Amazon SageMaker
Developer Guide

Examples: Using Amazon SageMaker with TensorFlow

Amazon SageMaker provides the following example notebooks in your Amazon SageMaker notebook instance:

  • tf.estimator (iris_dnn_classifier)—This introductory example shows how to use the Amazon SageMaker sagemaker.tensorflow.TensorFlow estimator class. It uses this class to create a model for classifying a flower, based on four numerical features. The custom training code provided for this example uses the DNNClassifier to create a neural network with three hidden layers.


  • tf.layers (abalone_using_layers)—This example shows how to use the TensorFlow layers module. It uses the module to create a model that predicts the age of a sea snail, based on seven numerical features. The custom code creates a neural network by individually specifying its layers.


  • tf.contrib.keras (abalone_using_keras)—This example shows how to use the TensorFlow Keras library. It uses the library to create a model that predicts the age of a sea snail.


  • distributed TensorFlow (distributed_mnist)—In this example, you explore distributed TensorFlow training in Amazon SageMaker. You use a convolutional neural network (CNN) to classify handwritten numbers and multiple GPU hosts for distributed training.

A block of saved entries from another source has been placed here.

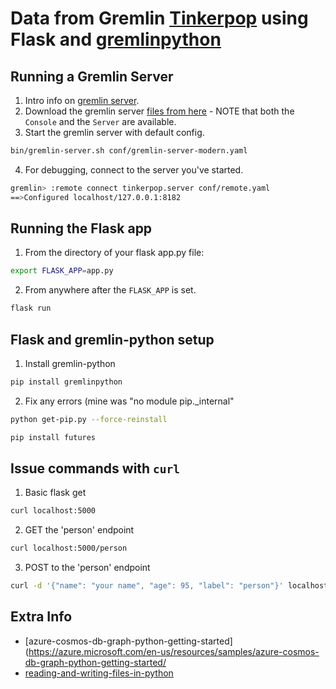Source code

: # Data from Gremlin [Tinkerpop](https://github.com/apache/tinkerpop) using Flask and [gremlinpython](https://pypi.org/project/gremlinpython/)

## Running a Gremlin Server
1. Intro info on [gremlin server](http://tinkerpop.apache.org/docs/3.3.4/reference/#gremlin-server).
2. Download the gremlin server [files from here](http://tinkerpop.apache.org/downloads.html) - NOTE that both the `Console` and the `Server` are available.
3. Start the gremlin server with default config.
```bash
bin/gremlin-server.sh conf/gremlin-server-modern.yaml
```
4. For debugging, connect to the server you've started.
```bash
gremlin> :remote connect tinkerpop.server conf/remote.yaml
==>Configured localhost/127.0.0.1:8182
```

## Running the Flask app
1. From the directory of your flask app.py file:
```bash
export FLASK_APP=app.py
```

2. From anywhere after the `FLASK_APP` is set.
```bash
flask run
```

## Flask and gremlin-python setup
1. Install gremlin-python
```bash
pip install gremlinpython
```
2. Fix any errors (mine was "no module pip._internal"
```bash
python get-pip.py --force-reinstall
```
```bash
pip install futures
```

## Issue commands with `curl`
1. Basic flask get
```bash
curl localhost:5000
```

2. GET the 'person' endpoint
```bash
curl localhost:5000/person
```

3. POST to the 'person' endpoint
```bash
curl -d '{"name": "your name", "age": 95, "label": "person"}' localhost:5000/person --header "content-type:application/json"
```

## Extra Info
- [azure-cosmos-db-graph-python-getting-started](https://azure.microsoft.com/en-us/resources/samples/azure-cosmos-db-graph-python-getting-started/
- [reading-and-writing-files-in-python](https://www.pythonforbeginners.com/files/reading-and-writing-files-in-python)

  • ResNet CIFAR-10 with Tensorboard (resnet_cifar10_with_tensorboard)— In this example, you use Tensorboard with SageMaker. You use a ResNet model to train the CIFAR-10 dataset and evaluate it using TensorBoard.

In the examples, only the TensorFlow custom model training code differs. You interact with Amazon SageMaker the same way in each.

The examples use the high-level Python library provided by Amazon SageMaker. This library is available in the Amazon SageMaker notebook instance that you created in Getting Started. If you use your own terminal, download and install the library using one of the following options:

The following topic explains one TensorFlow example in detail. All of the TensorFlow example notebooks that Amazon SageMaker provides follow the same pattern. They differ only in the custom TensorFlow code that they use for model training.

There are two ways to use this exercise:

  • Follow the steps to create, deploy, and validate the model. You create a Jupyter notebook in your Amazon SageMaker notebook instance, and copy code, paste it into the notebook, and run it.

  • If you're familiar with using notebooks, open and run the example notebook that Amazon SageMaker provides in the notebook instance.